A DATABASE APPROACH TO INVESTIGATING DEPOSITIONAL CONTROLS ON SULFUR AND CARBON ISOTOPE RECORDS


BAILLIE, Iona, Department of Earth and Planetary Sciences, John Hopkins University, Olin Hall, 3400 N. Charles St, Baltimore, 21218, CANTINE, Marjorie D., Frankfurt Isotope & Element Research Center, Goethe-Universität Frankfurt am Main, Frankfurt am Main, 60438, Germany, PRESENT, Theodore M., Division of Geological and Planetary Sciences, California Institute of Technology, 1200 E. California Blvd, Pasadena, CA 91125 and ROSE, Catherine, School of Earth and Environmental Sciences, University of St Andrews, St Andrews, KY16 9TS, United Kingdom

Stable isotope measurements of carbonate rocks are widely used to gain insight into global biogeochemical cycles throughout Earth’s history, as well as the specific depositional and diagenetic history of a sample. Disentangling global signals from regional or local signals is not straightforward, but is a key challenge in using these measurements to create a robust record of Earth’s ancient environments. Paired sulfur isotopes in carbonate-associated sulfate (δ34SCAS) and carbon isotopes (δ13C) provide insight into seawater chemistry, oxidation, and the coupled sulfur and carbon cycles, but a high degree of temporal and spatial variability characterize these records. This variability may be a result of smaller scale heterogeneities related to facies and sedimentological processes which have, themselves, evolved over time. Using over 100 sedimentological descriptors in the style of the Microstrat database (Cantine et al. 2020), over 20 km of stratigraphic section has been digitized, spanning the Late Cryogenian to Late Cretaceous. This detailed work creates the first high-resolution database that pairs detailed facies data with δ34SCAS, δ13C and δ18O stable isotope data.

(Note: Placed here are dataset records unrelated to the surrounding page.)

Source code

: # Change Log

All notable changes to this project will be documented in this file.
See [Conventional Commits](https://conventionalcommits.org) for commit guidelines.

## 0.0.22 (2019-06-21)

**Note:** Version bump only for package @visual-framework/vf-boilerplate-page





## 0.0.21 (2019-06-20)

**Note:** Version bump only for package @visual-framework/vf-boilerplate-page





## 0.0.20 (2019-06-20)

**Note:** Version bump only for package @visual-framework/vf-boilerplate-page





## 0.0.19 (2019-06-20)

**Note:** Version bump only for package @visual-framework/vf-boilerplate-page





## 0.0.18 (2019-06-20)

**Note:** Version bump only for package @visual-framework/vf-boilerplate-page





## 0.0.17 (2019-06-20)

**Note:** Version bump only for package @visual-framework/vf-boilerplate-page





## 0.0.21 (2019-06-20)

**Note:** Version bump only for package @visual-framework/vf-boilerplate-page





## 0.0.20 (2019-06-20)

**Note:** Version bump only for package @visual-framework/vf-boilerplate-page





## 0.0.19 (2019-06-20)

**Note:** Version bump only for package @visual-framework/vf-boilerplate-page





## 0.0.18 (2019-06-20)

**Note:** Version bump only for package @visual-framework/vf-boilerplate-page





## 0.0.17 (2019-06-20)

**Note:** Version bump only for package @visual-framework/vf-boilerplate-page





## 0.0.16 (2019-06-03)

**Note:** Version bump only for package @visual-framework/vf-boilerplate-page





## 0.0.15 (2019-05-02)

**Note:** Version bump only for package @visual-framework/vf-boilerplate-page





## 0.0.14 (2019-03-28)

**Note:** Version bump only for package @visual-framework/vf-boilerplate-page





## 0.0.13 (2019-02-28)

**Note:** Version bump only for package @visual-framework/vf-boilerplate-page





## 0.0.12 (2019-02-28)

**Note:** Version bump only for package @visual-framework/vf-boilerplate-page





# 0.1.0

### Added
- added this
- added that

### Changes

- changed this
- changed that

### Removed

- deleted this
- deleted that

Our results suggest important links between environmental and sedimentological parameters in δ34SCAS and δ13C records, including microbial influence and reworking. In addition, this work supports findings such as the evolution in carbonate mineralogy (Awramik, 1971; Walter and Heys, 1985; Kennard and James, 1986) and boundstone abundance (Walter and Heys, 1985) over the Precambrian-Cambrian transition. These findings highlight the usefulness of the database approach in investigating sedimentological hypotheses across multiple sections and datasets, and thus require revisions in how we apply stable isotope proxies to reconstruct paleo-sulfur and carbon budgets. Recognition of this complexity provides new geochemical opportunities to interrogate conditions of depositional facies and diagenetic regimes.